(Plain-text document sources)
──────

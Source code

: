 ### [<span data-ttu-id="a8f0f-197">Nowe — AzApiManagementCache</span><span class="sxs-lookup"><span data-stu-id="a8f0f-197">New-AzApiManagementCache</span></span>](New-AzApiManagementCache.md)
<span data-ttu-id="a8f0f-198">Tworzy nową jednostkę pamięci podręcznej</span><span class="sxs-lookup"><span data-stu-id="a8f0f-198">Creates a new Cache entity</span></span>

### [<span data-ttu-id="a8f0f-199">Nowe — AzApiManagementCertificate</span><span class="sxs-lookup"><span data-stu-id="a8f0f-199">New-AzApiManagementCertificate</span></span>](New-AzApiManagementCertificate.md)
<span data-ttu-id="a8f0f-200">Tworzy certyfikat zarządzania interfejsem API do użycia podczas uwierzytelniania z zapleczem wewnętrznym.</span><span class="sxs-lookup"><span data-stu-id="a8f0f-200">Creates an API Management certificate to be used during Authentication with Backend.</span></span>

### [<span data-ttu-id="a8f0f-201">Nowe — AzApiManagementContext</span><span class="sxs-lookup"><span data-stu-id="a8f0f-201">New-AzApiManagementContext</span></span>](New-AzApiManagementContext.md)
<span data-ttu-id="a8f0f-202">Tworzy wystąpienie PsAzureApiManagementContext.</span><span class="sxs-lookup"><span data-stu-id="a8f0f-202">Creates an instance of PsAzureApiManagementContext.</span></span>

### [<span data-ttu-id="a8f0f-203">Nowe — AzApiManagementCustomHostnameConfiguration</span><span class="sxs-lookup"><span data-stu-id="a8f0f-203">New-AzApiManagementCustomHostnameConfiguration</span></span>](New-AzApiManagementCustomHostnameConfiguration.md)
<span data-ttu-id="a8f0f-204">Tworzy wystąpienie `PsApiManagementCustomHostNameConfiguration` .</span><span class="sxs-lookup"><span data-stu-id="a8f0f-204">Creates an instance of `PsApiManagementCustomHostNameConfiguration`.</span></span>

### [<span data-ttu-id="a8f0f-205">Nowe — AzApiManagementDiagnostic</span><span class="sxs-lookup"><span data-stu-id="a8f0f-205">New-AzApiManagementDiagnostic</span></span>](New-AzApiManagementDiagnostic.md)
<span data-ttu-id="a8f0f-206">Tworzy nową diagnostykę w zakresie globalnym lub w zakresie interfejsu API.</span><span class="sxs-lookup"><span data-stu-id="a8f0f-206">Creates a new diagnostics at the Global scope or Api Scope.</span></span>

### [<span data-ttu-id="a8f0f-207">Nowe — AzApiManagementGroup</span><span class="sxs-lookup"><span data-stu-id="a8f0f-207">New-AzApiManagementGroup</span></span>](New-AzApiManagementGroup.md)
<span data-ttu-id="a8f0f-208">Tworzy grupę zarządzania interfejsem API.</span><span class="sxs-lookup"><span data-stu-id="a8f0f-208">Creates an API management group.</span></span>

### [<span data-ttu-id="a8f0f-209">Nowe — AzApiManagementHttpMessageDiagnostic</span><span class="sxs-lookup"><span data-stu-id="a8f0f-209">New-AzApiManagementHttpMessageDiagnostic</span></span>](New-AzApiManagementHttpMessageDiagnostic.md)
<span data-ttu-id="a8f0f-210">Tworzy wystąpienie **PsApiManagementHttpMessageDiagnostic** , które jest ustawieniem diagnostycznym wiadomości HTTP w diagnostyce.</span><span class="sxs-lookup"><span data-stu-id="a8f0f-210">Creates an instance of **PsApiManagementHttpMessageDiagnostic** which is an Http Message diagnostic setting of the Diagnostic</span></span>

──────

• Exercise: Word for word, restate the entries that appear above.

• Completed task:
Source code

: ### [<span data-ttu-id="a8f0f-197">Nowe — AzApiManagementCache</span><span class="sxs-lookup"><span data-stu-id="a8f0f-197">New-AzApiManagementCache</span></span>](New-AzApiManagementCache.md)
<span data-ttu-id="a8f0f-198">Tworzy nową jednostkę pamięci podręcznej</span><span class="sxs-lookup"><span data-stu-id="a8f0f-198">Creates a new Cache entity</span></span>

### [<span data-ttu-id="a8f0f-199">Nowe — AzApiManagementCertificate</span><span class="sxs-lookup"><span data-stu-id="a8f0f-199">New-AzApiManagementCertificate</span></span>](New-AzApiManagementCertificate.md)
<span data-ttu-id="a8f0f-200">Tworzy certyfikat zarządzania interfejsem API do użycia podczas uwierzytelniania z zapleczem wewnętrznym.</span><span class="sxs-lookup"><span data-stu-id="a8f0f-200">Creates an API Management certificate to be used during Authentication with Backend.</span></span>

### [<span data-ttu-id="a8f0f-201">Nowe — AzApiManagementContext</span><span class="sxs-lookup"><span data-stu-id="a8f0f-201">New-AzApiManagementContext</span></span>](New-AzApiManagementContext.md)
<span data-ttu-id="a8f0f-202">Tworzy wystąpienie PsAzureApiManagementContext.</span><span class="sxs-lookup"><span data-stu-id="a8f0f-202">Creates an instance of PsAzureApiManagementContext.</span></span>

### [<span data-ttu-id="a8f0f-203">Nowe — AzApiManagementCustomHostnameConfiguration</span><span class="sxs-lookup"><span data-stu-id="a8f0f-203">New-AzApiManagementCustomHostnameConfiguration</span></span>](New-AzApiManagementCustomHostnameConfiguration.md)
<span data-ttu-id="a8f0f-204">Tworzy wystąpienie `PsApiManagementCustomHostNameConfiguration` .</span><span class="sxs-lookup"><span data-stu-id="a8f0f-204">Creates an instance of `PsApiManagementCustomHostNameConfiguration`.</span></span>

### [<span data-ttu-id="a8f0f-205">Nowe — AzApiManagementDiagnostic</span><span class="sxs-lookup"><span data-stu-id="a8f0f-205">New-AzApiManagementDiagnostic</span></span>](New-AzApiManagementDiagnostic.md)
<span data-ttu-id="a8f0f-206">Tworzy nową diagnostykę w zakresie globalnym lub w zakresie interfejsu API.</span><span class="sxs-lookup"><span data-stu-id="a8f0f-206">Creates a new diagnostics at the Global scope or Api Scope.</span></span>

### [<span data-ttu-id="a8f0f-207">Nowe — AzApiManagementGroup</span><span class="sxs-lookup"><span data-stu-id="a8f0f-207">New-AzApiManagementGroup</span></span>](New-AzApiManagementGroup.md)
<span data-ttu-id="a8f0f-208">Tworzy grupę zarządzania interfejsem API.</span><span class="sxs-lookup"><span data-stu-id="a8f0f-208">Creates an API management group.</span></span>

### [<span data-ttu-id="a8f0f-209">Nowe — AzApiManagementHttpMessageDiagnostic</span><span class="sxs-lookup"><span data-stu-id="a8f0f-209">New-AzApiManagementHttpMessageDiagnostic</span></span>](New-AzApiManagementHttpMessageDiagnostic.md)
<span data-ttu-id="a8f0f-210">Tworzy wystąpienie **PsApiManagementHttpMessageDiagnostic** , które jest ustawieniem diagnostycznym wiadomości HTTP w diagnostyce.</span><span class="sxs-lookup"><span data-stu-id="a8f0f-210">Creates an instance of **PsApiManagementHttpMessageDiagnostic** which is an Http Message diagnostic setting of the Diagnostic</span></span>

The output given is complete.